#### Problem statement
Repeat exactly, please, the opening lines of the data below, through and including the line where "Only when this" sits.

#### The records
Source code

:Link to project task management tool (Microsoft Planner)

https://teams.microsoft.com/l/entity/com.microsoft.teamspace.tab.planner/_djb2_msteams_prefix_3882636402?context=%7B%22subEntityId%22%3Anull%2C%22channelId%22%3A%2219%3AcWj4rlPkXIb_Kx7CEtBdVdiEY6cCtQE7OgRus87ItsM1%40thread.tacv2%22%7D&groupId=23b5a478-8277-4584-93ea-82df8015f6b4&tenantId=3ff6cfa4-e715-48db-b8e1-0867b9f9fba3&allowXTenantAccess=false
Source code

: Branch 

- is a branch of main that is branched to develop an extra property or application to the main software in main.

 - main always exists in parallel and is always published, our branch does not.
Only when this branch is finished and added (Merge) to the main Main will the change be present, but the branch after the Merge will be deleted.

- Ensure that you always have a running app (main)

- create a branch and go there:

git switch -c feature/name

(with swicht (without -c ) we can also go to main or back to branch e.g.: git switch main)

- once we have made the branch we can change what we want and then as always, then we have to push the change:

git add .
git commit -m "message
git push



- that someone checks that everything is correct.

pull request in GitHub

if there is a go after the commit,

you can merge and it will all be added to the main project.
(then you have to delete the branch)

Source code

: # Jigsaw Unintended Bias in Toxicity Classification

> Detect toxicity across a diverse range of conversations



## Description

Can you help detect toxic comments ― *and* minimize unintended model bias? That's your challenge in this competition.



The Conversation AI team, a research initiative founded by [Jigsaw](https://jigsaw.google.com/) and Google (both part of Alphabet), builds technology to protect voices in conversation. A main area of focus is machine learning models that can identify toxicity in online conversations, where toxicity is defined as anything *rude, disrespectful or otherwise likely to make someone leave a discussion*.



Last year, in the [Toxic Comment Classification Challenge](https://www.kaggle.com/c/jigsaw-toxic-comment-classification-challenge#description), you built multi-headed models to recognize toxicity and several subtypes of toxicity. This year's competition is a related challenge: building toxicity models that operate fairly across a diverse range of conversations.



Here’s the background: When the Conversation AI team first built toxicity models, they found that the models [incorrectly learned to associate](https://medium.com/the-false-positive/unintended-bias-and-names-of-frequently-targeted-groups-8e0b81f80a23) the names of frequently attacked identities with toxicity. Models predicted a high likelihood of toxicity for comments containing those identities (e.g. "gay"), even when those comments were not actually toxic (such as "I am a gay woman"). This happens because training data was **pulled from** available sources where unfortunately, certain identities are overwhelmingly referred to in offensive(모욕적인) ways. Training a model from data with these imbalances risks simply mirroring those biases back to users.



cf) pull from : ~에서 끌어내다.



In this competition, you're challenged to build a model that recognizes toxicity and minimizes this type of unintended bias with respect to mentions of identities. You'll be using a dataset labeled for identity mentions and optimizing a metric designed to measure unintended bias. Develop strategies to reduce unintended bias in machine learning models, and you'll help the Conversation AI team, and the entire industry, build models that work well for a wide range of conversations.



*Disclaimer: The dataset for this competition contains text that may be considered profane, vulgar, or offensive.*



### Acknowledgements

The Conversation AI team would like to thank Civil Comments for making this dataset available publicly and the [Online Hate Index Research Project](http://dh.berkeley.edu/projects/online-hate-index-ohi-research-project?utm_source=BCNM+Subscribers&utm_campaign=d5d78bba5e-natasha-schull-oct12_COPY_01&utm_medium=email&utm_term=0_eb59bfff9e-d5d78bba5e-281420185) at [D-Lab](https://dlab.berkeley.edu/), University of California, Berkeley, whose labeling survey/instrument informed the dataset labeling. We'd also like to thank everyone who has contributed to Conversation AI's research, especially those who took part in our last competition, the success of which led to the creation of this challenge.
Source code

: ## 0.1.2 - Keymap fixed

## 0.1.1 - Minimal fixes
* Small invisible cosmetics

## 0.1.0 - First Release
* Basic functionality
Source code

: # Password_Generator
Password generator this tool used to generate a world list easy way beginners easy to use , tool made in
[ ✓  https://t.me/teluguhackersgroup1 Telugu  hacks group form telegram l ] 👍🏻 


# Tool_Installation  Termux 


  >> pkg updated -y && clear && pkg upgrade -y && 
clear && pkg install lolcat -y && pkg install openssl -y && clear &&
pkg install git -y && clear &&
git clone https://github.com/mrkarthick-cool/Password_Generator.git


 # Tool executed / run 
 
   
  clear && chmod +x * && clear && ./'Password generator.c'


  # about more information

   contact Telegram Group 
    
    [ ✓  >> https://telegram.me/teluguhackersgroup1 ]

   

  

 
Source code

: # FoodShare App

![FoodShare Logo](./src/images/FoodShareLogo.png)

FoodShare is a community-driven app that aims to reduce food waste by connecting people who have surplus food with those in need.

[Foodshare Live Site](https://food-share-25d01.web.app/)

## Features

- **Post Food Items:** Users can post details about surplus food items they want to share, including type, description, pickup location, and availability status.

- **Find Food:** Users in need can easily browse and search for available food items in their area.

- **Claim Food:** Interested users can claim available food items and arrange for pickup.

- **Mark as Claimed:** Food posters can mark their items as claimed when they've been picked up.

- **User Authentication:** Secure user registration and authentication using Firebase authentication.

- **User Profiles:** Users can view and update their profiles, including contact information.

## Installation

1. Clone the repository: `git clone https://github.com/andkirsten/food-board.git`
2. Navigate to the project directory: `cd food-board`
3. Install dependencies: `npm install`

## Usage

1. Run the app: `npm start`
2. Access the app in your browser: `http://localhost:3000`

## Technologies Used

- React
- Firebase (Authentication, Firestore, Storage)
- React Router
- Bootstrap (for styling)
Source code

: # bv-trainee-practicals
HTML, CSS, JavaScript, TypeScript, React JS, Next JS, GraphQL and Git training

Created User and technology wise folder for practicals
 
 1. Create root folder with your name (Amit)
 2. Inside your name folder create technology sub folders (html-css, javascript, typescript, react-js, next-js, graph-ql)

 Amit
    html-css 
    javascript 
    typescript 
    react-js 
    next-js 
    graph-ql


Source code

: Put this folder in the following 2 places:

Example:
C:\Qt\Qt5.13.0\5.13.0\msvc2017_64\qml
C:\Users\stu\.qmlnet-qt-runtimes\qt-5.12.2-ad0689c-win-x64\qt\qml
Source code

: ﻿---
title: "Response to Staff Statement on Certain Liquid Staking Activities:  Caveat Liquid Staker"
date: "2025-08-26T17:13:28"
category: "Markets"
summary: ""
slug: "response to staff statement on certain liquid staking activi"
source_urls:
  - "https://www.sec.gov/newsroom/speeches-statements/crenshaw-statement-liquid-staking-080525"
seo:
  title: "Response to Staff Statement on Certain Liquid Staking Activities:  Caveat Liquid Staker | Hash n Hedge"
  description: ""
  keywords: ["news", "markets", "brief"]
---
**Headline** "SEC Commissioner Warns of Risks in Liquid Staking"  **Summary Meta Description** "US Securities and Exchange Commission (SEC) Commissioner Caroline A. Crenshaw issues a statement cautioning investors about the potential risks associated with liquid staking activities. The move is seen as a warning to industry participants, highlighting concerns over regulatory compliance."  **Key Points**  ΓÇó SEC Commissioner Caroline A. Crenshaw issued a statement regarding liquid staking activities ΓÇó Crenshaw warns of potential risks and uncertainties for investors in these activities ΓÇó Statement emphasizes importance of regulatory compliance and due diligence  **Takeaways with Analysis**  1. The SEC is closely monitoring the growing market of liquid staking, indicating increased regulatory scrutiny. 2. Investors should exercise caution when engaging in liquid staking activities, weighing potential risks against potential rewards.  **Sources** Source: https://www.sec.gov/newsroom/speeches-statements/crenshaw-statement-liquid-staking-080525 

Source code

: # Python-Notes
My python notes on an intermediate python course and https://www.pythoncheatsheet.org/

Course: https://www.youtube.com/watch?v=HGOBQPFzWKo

#### Written response
Source code

:Link to project task management tool (Microsoft Planner)

https://teams.microsoft.com/l/entity/com.microsoft.teamspace.tab.planner/_djb2_msteams_prefix_3882636402?context=%7B%22subEntityId%22%3Anull%2C%22channelId%22%3A%2219%3AcWj4rlPkXIb_Kx7CEtBdVdiEY6cCtQE7OgRus87ItsM1%40thread.tacv2%22%7D&groupId=23b5a478-8277-4584-93ea-82df8015f6b4&tenantId=3ff6cfa4-e715-48db-b8e1-0867b9f9fba3&allowXTenantAccess=false
Source code

: Branch 

- is a branch of main that is branched to develop an extra property or application to the main software in main.

 - main always exists in parallel and is always published, our branch does not.
Only when this branch is finished and added (Merge) to the main Main will the change be present, but the branch after the Merge will be deleted.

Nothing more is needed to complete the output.